Saved entries
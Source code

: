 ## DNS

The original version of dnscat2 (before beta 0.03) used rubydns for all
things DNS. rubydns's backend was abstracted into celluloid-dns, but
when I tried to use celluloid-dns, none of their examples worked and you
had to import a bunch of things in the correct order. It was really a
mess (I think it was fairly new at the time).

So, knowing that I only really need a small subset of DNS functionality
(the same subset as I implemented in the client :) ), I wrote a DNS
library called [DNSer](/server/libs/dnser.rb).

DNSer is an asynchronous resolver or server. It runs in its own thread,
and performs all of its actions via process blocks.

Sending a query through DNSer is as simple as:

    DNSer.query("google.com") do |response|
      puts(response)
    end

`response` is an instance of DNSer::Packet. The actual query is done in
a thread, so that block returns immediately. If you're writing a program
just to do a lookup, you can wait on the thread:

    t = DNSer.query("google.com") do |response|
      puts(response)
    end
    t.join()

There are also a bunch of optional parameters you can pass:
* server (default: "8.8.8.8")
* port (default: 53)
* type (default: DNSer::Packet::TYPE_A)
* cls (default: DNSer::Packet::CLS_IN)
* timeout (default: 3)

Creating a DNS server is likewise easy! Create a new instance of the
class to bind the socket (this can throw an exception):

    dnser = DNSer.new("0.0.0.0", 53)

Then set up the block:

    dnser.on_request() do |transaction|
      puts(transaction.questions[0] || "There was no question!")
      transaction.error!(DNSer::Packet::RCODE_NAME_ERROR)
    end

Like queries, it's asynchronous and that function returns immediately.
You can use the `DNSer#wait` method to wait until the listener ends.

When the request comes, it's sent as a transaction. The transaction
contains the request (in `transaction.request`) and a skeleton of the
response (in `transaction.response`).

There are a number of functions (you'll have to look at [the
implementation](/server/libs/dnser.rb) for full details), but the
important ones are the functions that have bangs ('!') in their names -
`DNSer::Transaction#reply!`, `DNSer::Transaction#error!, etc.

- **EXERCISE BRIEF**: Beginning at the opening line of the data, transcribe each line exactly until you reach the line with "Sending a query", which you also include, and go no further.

- **SOLUTION TO THE EXERCISE**:
Source code

: ## DNS

The original version of dnscat2 (before beta 0.03) used rubydns for all
things DNS. rubydns's backend was abstracted into celluloid-dns, but
when I tried to use celluloid-dns, none of their examples worked and you
had to import a bunch of things in the correct order. It was really a
mess (I think it was fairly new at the time).

So, knowing that I only really need a small subset of DNS functionality
(the same subset as I implemented in the client :) ), I wrote a DNS
library called [DNSer](/server/libs/dnser.rb).

DNSer is an asynchronous resolver or server. It runs in its own thread,
and performs all of its actions via process blocks.

Sending a query through DNSer is as simple as:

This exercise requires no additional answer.